Омские и иркутские подпольщики финансировались, по всей видимости, из каких-то своих, местных, источников. В Омске, помимо кооперации, спонсорами нелегальных групп, имевших праволиберальную направленность, вполне могли явиться городские торгово-промышленные круги. И тех денег вполне, надо полагать, хватало для финансирования подпольных структур. Немного по-другому складывалась ситуация в Иркутске, здесь в среде нелегалов левые (хотя и умеренные, но всё-таки левые) составляли подавляющее большинство, и поэтому они никак не могли рассчитывать на средства местной буржуазии. Крупных же кооперативных союзов в Восточной Сибири не было, поэтому и на помощь с этой стороны вряд ли имелась бы возможность каким-то образом полагаться.
Одно время небольшие денежные вспомоществования по договорённости с Сибирским правительством вроде бы поступали в Иркутск из лагеря атамана Семёнова, получившего в марте достаточные финансовые вливания за счёт средств союзников.
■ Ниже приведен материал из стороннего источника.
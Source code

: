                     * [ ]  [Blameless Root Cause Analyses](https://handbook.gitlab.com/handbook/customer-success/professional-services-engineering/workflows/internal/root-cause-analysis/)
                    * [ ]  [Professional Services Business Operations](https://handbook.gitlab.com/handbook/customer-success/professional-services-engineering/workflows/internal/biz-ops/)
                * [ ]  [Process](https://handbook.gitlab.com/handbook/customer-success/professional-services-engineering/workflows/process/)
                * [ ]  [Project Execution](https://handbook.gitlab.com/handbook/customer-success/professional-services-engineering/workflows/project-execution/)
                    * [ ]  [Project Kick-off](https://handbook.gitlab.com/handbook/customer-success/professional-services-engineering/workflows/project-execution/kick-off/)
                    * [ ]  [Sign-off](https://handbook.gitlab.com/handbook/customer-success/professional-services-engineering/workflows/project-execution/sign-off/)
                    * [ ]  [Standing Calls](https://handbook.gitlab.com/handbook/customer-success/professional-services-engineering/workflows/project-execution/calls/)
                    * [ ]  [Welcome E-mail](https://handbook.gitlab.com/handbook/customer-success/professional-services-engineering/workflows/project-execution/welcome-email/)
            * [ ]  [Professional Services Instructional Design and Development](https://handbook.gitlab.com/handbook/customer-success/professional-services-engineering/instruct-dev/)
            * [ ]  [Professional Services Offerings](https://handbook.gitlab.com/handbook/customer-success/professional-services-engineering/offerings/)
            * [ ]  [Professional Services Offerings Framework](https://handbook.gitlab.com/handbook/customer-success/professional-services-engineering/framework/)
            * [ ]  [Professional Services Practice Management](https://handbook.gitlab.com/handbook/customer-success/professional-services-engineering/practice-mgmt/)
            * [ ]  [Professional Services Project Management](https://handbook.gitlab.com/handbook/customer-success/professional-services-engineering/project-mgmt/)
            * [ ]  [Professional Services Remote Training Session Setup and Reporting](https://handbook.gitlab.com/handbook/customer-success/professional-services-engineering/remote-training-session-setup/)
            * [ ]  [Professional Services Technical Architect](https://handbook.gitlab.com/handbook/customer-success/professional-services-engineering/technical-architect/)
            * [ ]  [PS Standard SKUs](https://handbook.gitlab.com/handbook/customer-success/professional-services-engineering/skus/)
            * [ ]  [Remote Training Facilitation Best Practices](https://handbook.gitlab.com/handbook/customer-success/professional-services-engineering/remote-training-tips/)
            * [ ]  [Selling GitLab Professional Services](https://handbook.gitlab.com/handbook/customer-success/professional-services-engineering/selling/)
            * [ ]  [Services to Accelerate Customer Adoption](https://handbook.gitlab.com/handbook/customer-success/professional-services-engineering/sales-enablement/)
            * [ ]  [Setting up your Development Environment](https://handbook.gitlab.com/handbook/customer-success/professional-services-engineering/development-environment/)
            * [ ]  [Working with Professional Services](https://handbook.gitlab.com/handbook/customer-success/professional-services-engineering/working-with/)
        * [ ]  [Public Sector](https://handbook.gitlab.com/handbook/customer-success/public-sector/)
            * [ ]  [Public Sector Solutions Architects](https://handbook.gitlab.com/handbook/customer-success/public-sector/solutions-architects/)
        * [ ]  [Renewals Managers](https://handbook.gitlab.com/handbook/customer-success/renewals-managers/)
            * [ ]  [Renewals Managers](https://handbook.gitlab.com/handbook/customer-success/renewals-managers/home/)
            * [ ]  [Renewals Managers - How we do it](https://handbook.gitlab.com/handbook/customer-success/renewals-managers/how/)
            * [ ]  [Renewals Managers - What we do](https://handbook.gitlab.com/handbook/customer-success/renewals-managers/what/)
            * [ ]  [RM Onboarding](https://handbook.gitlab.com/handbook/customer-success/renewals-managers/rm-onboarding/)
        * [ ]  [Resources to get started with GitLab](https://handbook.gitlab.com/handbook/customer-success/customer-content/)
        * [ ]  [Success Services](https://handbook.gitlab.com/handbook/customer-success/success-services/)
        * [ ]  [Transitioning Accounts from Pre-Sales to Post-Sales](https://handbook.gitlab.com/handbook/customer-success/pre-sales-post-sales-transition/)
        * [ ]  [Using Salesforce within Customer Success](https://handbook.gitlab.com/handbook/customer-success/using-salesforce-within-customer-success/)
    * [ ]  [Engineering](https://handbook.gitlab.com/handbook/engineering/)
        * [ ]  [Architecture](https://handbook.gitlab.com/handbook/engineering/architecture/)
Однако вскоре после того, как атаман стал слишком уж явно проявлять свои диктаторские замашки, Сибирское правительство сразу же разорвало с Семёновым всяческие отношения. После этого и без того скромный финансовый ручеёк, поступавший с востока, иссяк совсем, и местные подпольщики оказались в материальном плане, что называется, предоставлены самим себе. Ряды местных нелегалов в результате чего начали сразу же заметно таять, и от окончательного развала организацию, по сути, спас лишь приезд в город посланника Добровольческой армии генерала В.Е. Флуга, о чём мы поговорим немного ниже, а заодно и более подробно.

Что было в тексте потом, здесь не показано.